The second half was as intensely musical and exciting as the first had been uninspired. Here, Argerich and Ntaca swapped pianos. First came the Brahms, and here Argerich threw caution (and in some parts, her colleague) to the wind. Establishing herself as the dominant voice from the theme’s first statement, music flowed from every phrase, eclipsing Ntaca entirely and driving each variation forward with sensitivity but also virtuosity, especially in the helter-skelter, mercurial fifth variation, while finding colour in the fourth variation. But the variation that spoke to me the most – the high point of the evening, in fact – was the relaxed seventh ‘Grazioso’ variation, which went straight to the heart with Argerich’s singing, penetrating musicality – the first moment that night that reminded me what made me fall in love with her playing, pure technique aside.

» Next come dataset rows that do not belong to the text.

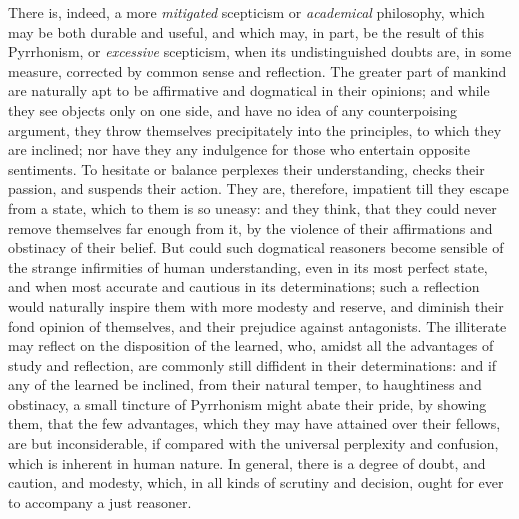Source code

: \documentclass[]{article}
\begin{document}
\begin{sectionbody}

\humeparagraph  There is, indeed, a more \emph{mitigated}  scepticism or \emph{academical} philosophy, which may be both durable and useful, and which may, in part, be the result of this Pyrrhonism, or \emph{excessive} scepticism, when its undistinguished doubts are, in some measure, corrected by common sense and reflection. The greater part of mankind are naturally apt to be affirmative and dogmatical in their opinions; and while they see objects only on one side, and have no idea of any counterpoising argument, they throw themselves precipitately into the principles, to which they are inclined; nor have they any indulgence for those who entertain opposite sentiments. To hesitate or balance perplexes their understanding, checks their passion, and suspends their action. They are, therefore, impatient till they escape from a state, which to them is so uneasy: and they think, that they could never remove themselves far enough from it, by the violence of their affirmations and obstinacy of their belief. But could such dogmatical reasoners become sensible of the strange infirmities of human understanding, even in its most perfect state, and when most accurate and cautious in its determinations; such a reflection would naturally inspire them with more modesty and reserve, and diminish their fond opinion of themselves, and their prejudice against antagonists. The illiterate may reflect on the disposition of the learned, who, amidst all the advantages of study and reflection, are commonly still diffident in their determinations: and if any of the learned be inclined, from their natural temper, to haughtiness and obstinacy, a small tincture of Pyrrhonism might abate their pride, by showing them, that the few advantages, which they may have attained over their fellows, are but inconsiderable, if compared with the universal perplexity and confusion, which is inherent in human nature. In general, there is a degree of doubt, and caution, and modesty, which, in all kinds of scrutiny and decision, ought for ever to accompany a just reasoner.


\end{sectionbody}
\end{document}
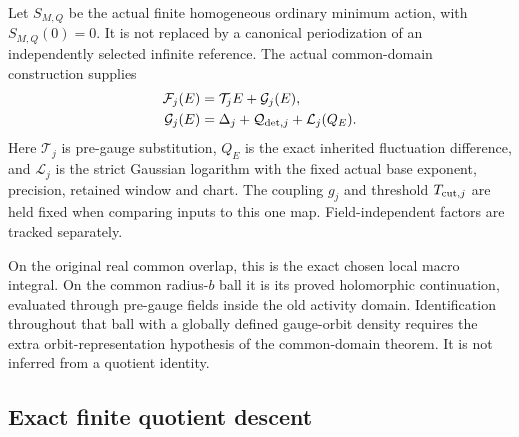 Let $S_{M,Q}$ be the actual finite homogeneous ordinary minimum
action, with $S_{M,Q}(0)=0$. It is not replaced by a canonical
periodization of an independently selected infinite reference.
The actual common-domain construction supplies
\begin{align}
 \mathcal F_j(E)&=\mathcal T_jE+\mathcal G_j(E),\notag\\
 \mathcal G_j(E)&=\Delta_j+\mathcal Q_{{\rm det},j}
                                      +\mathcal L_j(Q_E).
 \label{fqi-map}
\end{align}
Here $\mathcal T_j$ is pre-gauge substitution, $Q_E$ is the exact
inherited fluctuation difference, and $\mathcal L_j$ is the
strict Gaussian logarithm with the fixed actual base exponent,
precision, retained window and chart. The coupling $g_j$ and
threshold $T_{{\rm cut},j}$ are held fixed when comparing inputs
to this one map. Field-independent factors are tracked separately.

On the original real common overlap, this is the exact chosen
local macro integral. On the common radius-$b$ ball it is its
proved holomorphic continuation, evaluated through pre-gauge
fields inside the old activity domain. Identification throughout
that ball with a globally defined gauge-orbit density requires
the extra orbit-representation hypothesis of the common-domain
theorem. It is not inferred from a quotient identity.

\subsection{Exact finite quotient descent}
\label{fqi-descent-section}

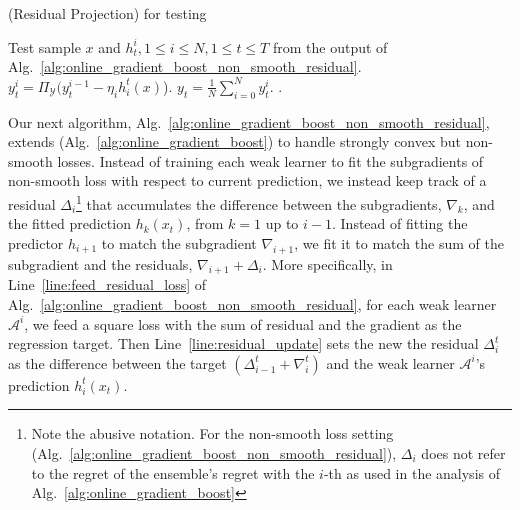 \begin{algorithm}[tb]
\caption{\algshort (Residual Projection) for testing}
 \label{alg:online_gradient_boost_non_smooth_residual_test}
\begin{algorithmic}[1]
   Test sample $x$ and $h_t^i, 1\leq i\leq N, 1\leq t\leq T$ from the output of Alg.~\ref{alg:online_gradient_boost_non_smooth_residual}.
     \label{line:for_loop}
        \STATE $y_t^{i} = \Pi_{\mathcal{Y}}(y_t^{i-1} - \eta_i h_i^t(x)$).
    \ENDFOR
    \STATE $y_t = \frac{1}{N}\sum_{i=0}^N y_t^i$. 
  \ENDFOR
  .  \label{line:stoch_return_non_smooth}
\end{algorithmic}
\end{algorithm}





Our next algorithm, Alg.~\ref{alg:online_gradient_boost_non_smooth_residual}, extends \algshort (Alg.~\ref{alg:online_gradient_boost}) to handle strongly convex but non-smooth losses. Instead of training each weak learner to fit the subgradients of non-smooth loss with respect to current prediction, we instead keep track of a residual $\Delta_i$\footnote{Note the abusive notation. For the non-smooth loss setting (Alg.~\ref{alg:online_gradient_boost_non_smooth_residual}), $\Delta_i$ does not refer to the regret of the ensemble's regret with the $i$-th as used in the analysis of Alg.~\ref{alg:online_gradient_boost}} that accumulates the difference between the subgradients, $\nabla_k$, and the fitted prediction $h_k(x_t)$, from $k=1$ up to $i-1$. Instead of fitting the predictor $h_{i+1}$ to match the subgradient $\nabla_{i+1}$, we fit it to match the sum of the subgradient and the residuals, $\nabla_{i+1} + \Delta_{i}$. More specifically, in Line~\ref{line:feed_residual_loss} of Alg.~\ref{alg:online_gradient_boost_non_smooth_residual}, for each weak learner $\mathcal{A}^i$, we feed a square loss with the sum of residual and the gradient as the regression target. Then Line~\ref{line:residual_update} sets the new the residual $\Delta_i^t$ as the difference between the target $(\Delta_{i-1}^t + \nabla_i^t)$ and the weak learner $\mathcal{A}^i$'s prediction $h_i^t(x_t)$.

The Rachmaninoff Suite, conquered entirely by the duo, was a much better fit technique and temperament-wise for Ntaca and Argerich, and they were both in their element, beginning with the opening March, with waves of glorious sound resounding across the concert hall, interspersed with cascades of dazzling octaves and arpeggios. It was pure Rachmaninoff gold. The Romance was remarkable not just for its spun layers of romanticism but also for Argerich’s remarkable restraint – perfectly judged and never maudlin. In live performance, you understand just what a force of nature she is, especially in the fury and storm of the last movement Tarantella, where she drove the music forward, climax after climax, and the duo showed a cohesion and understanding of the music that the first half surely lacked – it was radiant, sun-flooded playing, right till the breathless coda. As encores, the duo played Debussy’s En Bateau from his Petite Suite and reprised the Waltz from the Rachmaninoff to end a rather uneven concert.
This review is dedicated to the memory of Dr Soo Kian Hing, a former Inkpotter and huge Argerich fan, who would have loved to have been at this concert.